What you should do: Every line below between the line holding "No focus-related violations" and the line holding "### Token Benefits", inclusive, should be repeated exactly, and all other lines omitted.

(Stored records)
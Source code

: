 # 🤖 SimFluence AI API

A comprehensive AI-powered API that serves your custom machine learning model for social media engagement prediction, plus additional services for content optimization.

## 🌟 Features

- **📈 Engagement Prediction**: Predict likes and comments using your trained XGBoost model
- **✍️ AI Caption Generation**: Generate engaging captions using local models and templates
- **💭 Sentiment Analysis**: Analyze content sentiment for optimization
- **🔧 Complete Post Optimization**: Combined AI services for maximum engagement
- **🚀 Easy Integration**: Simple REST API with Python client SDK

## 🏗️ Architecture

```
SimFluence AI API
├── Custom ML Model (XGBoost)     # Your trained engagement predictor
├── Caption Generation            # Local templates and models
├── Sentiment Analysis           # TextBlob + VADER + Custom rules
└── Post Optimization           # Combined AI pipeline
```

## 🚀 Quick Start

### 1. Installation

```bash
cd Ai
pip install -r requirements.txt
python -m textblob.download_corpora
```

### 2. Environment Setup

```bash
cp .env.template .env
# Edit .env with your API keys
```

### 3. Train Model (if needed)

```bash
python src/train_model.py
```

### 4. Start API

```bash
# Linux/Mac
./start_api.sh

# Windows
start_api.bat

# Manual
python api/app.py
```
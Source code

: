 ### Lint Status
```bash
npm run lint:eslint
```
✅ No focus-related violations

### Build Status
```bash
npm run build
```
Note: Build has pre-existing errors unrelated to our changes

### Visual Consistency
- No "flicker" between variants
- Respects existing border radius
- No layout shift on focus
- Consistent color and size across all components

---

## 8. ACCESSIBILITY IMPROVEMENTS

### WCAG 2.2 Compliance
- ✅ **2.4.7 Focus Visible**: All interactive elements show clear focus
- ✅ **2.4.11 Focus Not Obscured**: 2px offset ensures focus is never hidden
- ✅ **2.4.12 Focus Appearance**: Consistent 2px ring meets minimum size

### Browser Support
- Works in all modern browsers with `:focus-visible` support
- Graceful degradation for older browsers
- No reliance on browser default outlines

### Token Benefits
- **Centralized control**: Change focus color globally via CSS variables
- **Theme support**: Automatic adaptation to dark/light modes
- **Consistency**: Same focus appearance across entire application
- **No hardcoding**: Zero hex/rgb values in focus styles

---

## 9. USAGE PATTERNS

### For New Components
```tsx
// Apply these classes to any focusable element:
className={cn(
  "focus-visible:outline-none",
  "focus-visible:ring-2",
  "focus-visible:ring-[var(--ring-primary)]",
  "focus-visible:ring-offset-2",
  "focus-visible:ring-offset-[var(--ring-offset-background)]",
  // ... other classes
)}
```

Output for this task:
✅ No focus-related violations

### Build Status
```bash
npm run build
```
Note: Build has pre-existing errors unrelated to our changes

### Visual Consistency
- No "flicker" between variants
- Respects existing border radius
- No layout shift on focus
- Consistent color and size across all components

---

## 8. ACCESSIBILITY IMPROVEMENTS

### WCAG 2.2 Compliance
- ✅ **2.4.7 Focus Visible**: All interactive elements show clear focus
- ✅ **2.4.11 Focus Not Obscured**: 2px offset ensures focus is never hidden
- ✅ **2.4.12 Focus Appearance**: Consistent 2px ring meets minimum size

### Browser Support
- Works in all modern browsers with `:focus-visible` support
- Graceful degradation for older browsers
- No reliance on browser default outlines

### Token Benefits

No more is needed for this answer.